Half a century after the release of Revolver, the Beatles album hailed not only as the group’s creative summit but arguably pop’s greatest achievement, the artist who designed the record’s monochrome sleeve – itself acclaimed as one of the finest pop artworks – has revealed how he did it: on a kitchen table in an attic flat, for £50.

Klaus Voormann – veteran Beatles confidant, inventor of the mop-top haircut, and member of the group’s inner circle of friends since their formative years playing Hamburg bars and strip joints – has decided to tell the story of his relationship with the Fab Four not in words, but in pictures. Voormann’s graphic novel, Birth of an Icon: Revolver 50, opens with his first encounter with the group one night in 1960 in a Hamburg bar, the Kaiserkeller, and traces their metamorphosis in five years from leather-clad rockers to multimillionaire psychedelic potentates, the greatest band in the world.

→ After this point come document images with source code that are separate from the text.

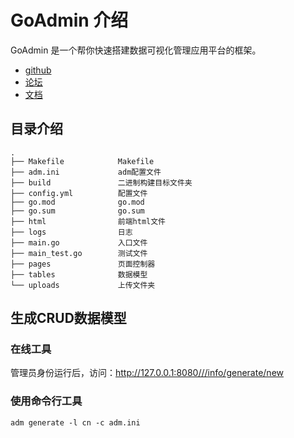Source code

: 
# GoAdmin 介绍

GoAdmin 是一个帮你快速搭建数据可视化管理应用平台的框架。 

- [github](https://github.com/GoAdminGroup/go-admin)
- [论坛](http://discuss.go-admin.com)
- [文档](https://book.go-admin.cn)

## 目录介绍

```
.
├── Makefile            Makefile
├── adm.ini             adm配置文件
├── build               二进制构建目标文件夹
├── config.yml          配置文件
├── go.mod              go.mod
├── go.sum              go.sum
├── html                前端html文件
├── logs                日志
├── main.go             入口文件
├── main_test.go        测试文件
├── pages               页面控制器
├── tables              数据模型
└── uploads             上传文件夹
```

## 生成CRUD数据模型

### 在线工具

管理员身份运行后，访问：http://127.0.0.1:8080///info/generate/new

### 使用命令行工具

```
adm generate -l cn -c adm.ini
```

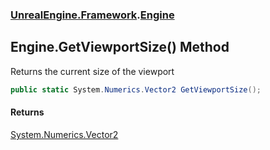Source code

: ### [UnrealEngine.Framework](./UnrealEngine-Framework.md 'UnrealEngine.Framework').[Engine](./Engine.md 'UnrealEngine.Framework.Engine')
## Engine.GetViewportSize() Method
Returns the current size of the viewport  
```csharp
public static System.Numerics.Vector2 GetViewportSize();
```
#### Returns
[System.Numerics.Vector2](https://docs.microsoft.com/en-us/dotnet/api/System.Numerics.Vector2 'System.Numerics.Vector2')  
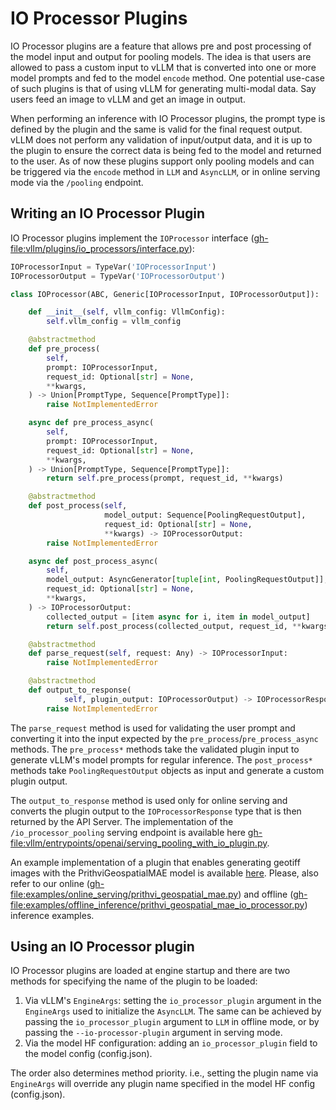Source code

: # IO Processor Plugins

IO Processor plugins are a feature that allows pre and post processing of the model input and output for pooling models. The idea is that users are allowed to pass a custom input to vLLM that is converted into one or more model prompts and fed to the model `encode` method. One potential use-case of such plugins is that of using vLLM for generating multi-modal data. Say users feed an image to vLLM and get an image in output.

When performing an inference with IO Processor plugins, the prompt type is defined by the plugin and the same is valid for the final request output. vLLM does not perform any validation of input/output data, and it is up to the plugin to ensure the correct data is being fed to the model and returned to the user. As of now these plugins support only pooling models and can be triggered via the `encode` method in `LLM` and `AsyncLLM`, or in online serving mode via the `/pooling` endpoint.

## Writing an IO Processor Plugin

IO Processor plugins implement the `IOProcessor` interface (<gh-file:vllm/plugins/io_processors/interface.py>):

```python
IOProcessorInput = TypeVar('IOProcessorInput')
IOProcessorOutput = TypeVar('IOProcessorOutput')

class IOProcessor(ABC, Generic[IOProcessorInput, IOProcessorOutput]):

    def __init__(self, vllm_config: VllmConfig):
        self.vllm_config = vllm_config

    @abstractmethod
    def pre_process(
        self,
        prompt: IOProcessorInput,
        request_id: Optional[str] = None,
        **kwargs,
    ) -> Union[PromptType, Sequence[PromptType]]:
        raise NotImplementedError

    async def pre_process_async(
        self,
        prompt: IOProcessorInput,
        request_id: Optional[str] = None,
        **kwargs,
    ) -> Union[PromptType, Sequence[PromptType]]:
        return self.pre_process(prompt, request_id, **kwargs)

    @abstractmethod
    def post_process(self,
                     model_output: Sequence[PoolingRequestOutput],
                     request_id: Optional[str] = None,
                     **kwargs) -> IOProcessorOutput:
        raise NotImplementedError

    async def post_process_async(
        self,
        model_output: AsyncGenerator[tuple[int, PoolingRequestOutput]],
        request_id: Optional[str] = None,
        **kwargs,
    ) -> IOProcessorOutput:
        collected_output = [item async for i, item in model_output]
        return self.post_process(collected_output, request_id, **kwargs)

    @abstractmethod
    def parse_request(self, request: Any) -> IOProcessorInput:
        raise NotImplementedError

    @abstractmethod
    def output_to_response(
            self, plugin_output: IOProcessorOutput) -> IOProcessorResponse:
        raise NotImplementedError
```

The `parse_request` method is used for validating the user prompt and converting it into the input expected by the `pre_process`/`pre_process_async` methods.
The `pre_process*` methods take the validated plugin input to generate vLLM's model prompts for regular inference.
The `post_process*` methods take `PoolingRequestOutput` objects as input and generate a custom plugin output.

The `output_to_response` method is used only for online serving and converts the plugin output to the `IOProcessorResponse` type that is then returned by the API Server. The implementation of the `/io_processor_pooling` serving endpoint is available here <gh-file:vllm/entrypoints/openai/serving_pooling_with_io_plugin.py>.

An example implementation of a plugin that enables generating geotiff images with the PrithviGeospatialMAE model is available [here](https://github.com/christian-pinto/prithvi_io_processor_plugin). Please, also refer to our online (<gh-file:examples/online_serving/prithvi_geospatial_mae.py>) and offline (<gh-file:examples/offline_inference/prithvi_geospatial_mae_io_processor.py>) inference examples.

## Using an IO Processor plugin

IO Processor plugins are loaded at engine startup and there are two methods for specifying the name of the plugin to be loaded:

1. Via vLLM's `EngineArgs`: setting the `io_processor_plugin` argument in the `EngineArgs` used to initialize the `AsyncLLM`. The same can be achieved by passing the `io_processor_plugin` argument to `LLM` in offline mode, or by passing the `--io-processor-plugin` argument in serving mode.
2. Via the model HF configuration: adding an `io_processor_plugin` field to the model config (config.json).

The order also determines method priority. i.e., setting the plugin name via `EngineArgs` will override any plugin name specified in the model HF config (config.json).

Revolver, the Beatles’ seventh album, was released in the UK on 5 August 1966. England had just won the World Cup and London was swinging. “Things stay in my memory because people keep on asking me about that time,” Voormann, now 78 and based in his native Germany, told the Observer. “I remember, where I created the Revolver cover. It was on the third floor of a house, in a little attic apartment, it was in the kitchen. Parliament Hill, Hampstead. I was staying there. I went back there recently, the building is exactly the same.”

A trained artist and musician, Voormann and his girlfriend, the photographer Astrid Kirchherr, were quintessential continental beatniks when they befriended the Beatles – sporting black clothes and a moody face beneath a low fringe. The look, especially the hair, heavily influenced the band’s early image. Voormann went on to spend much of the 60s and 70s alternating stints on the pop and rock circuit, playing bass with Manfred Mann, George Harrison and John Lennon – including on Lennon’s Imagine – with his work in graphic design and fine art.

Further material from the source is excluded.